■ What is expected ■
Would you please copy each line below that includes the string "about"?

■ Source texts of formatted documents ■
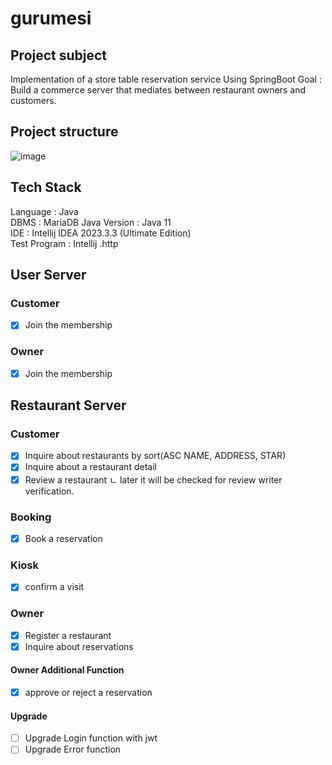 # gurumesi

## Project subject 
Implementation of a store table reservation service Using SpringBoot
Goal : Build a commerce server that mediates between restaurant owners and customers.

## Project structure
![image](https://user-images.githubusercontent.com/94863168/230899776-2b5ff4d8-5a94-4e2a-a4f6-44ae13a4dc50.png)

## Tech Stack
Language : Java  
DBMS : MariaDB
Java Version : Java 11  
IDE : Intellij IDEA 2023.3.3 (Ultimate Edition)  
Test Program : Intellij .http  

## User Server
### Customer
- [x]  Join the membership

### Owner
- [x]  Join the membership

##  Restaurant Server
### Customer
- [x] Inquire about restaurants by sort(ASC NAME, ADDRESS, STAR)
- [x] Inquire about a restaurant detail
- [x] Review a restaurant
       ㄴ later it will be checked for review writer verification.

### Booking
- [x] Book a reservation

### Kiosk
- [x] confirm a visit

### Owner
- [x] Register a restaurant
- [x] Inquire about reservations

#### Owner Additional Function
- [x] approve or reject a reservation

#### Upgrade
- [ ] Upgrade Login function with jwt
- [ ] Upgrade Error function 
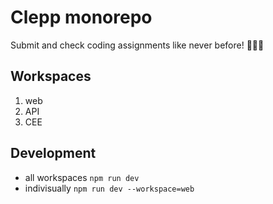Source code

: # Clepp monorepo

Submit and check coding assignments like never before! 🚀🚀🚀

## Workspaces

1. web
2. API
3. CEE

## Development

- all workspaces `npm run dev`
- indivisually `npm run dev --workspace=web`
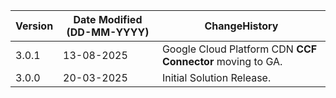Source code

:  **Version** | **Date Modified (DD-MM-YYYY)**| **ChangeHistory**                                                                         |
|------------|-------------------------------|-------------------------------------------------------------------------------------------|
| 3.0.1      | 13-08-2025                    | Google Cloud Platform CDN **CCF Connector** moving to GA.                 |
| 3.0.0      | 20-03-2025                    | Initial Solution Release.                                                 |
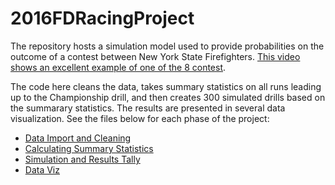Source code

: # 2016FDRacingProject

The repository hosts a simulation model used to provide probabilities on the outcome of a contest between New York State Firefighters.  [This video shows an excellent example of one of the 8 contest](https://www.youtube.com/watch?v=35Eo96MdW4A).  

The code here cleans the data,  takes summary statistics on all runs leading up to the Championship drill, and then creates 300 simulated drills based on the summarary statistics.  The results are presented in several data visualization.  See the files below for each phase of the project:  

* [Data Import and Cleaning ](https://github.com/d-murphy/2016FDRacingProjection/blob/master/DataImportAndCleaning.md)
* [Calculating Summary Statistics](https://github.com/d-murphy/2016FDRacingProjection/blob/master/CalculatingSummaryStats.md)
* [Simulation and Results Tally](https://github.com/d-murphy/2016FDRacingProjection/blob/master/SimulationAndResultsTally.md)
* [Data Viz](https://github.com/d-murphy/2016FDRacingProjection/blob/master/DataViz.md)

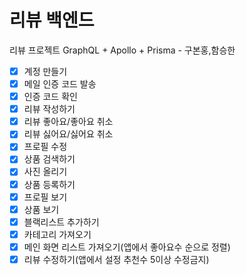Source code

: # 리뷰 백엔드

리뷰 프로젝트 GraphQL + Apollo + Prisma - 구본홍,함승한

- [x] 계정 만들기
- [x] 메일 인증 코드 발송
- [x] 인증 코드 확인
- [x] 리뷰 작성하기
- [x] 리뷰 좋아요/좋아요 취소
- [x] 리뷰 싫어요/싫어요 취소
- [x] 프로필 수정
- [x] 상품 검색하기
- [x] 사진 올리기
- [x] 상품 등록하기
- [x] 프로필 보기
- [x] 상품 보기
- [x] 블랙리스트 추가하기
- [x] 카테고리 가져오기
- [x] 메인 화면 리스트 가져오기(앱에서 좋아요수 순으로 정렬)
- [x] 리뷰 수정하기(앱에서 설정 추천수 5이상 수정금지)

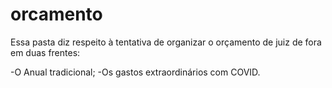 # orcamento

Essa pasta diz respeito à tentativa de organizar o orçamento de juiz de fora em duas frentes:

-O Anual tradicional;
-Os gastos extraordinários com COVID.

■ Exercise solution ■
- [x] Inquire about restaurants by sort(ASC NAME, ADDRESS, STAR)
- [x] Inquire about a restaurant detail
- [x] Inquire about reservations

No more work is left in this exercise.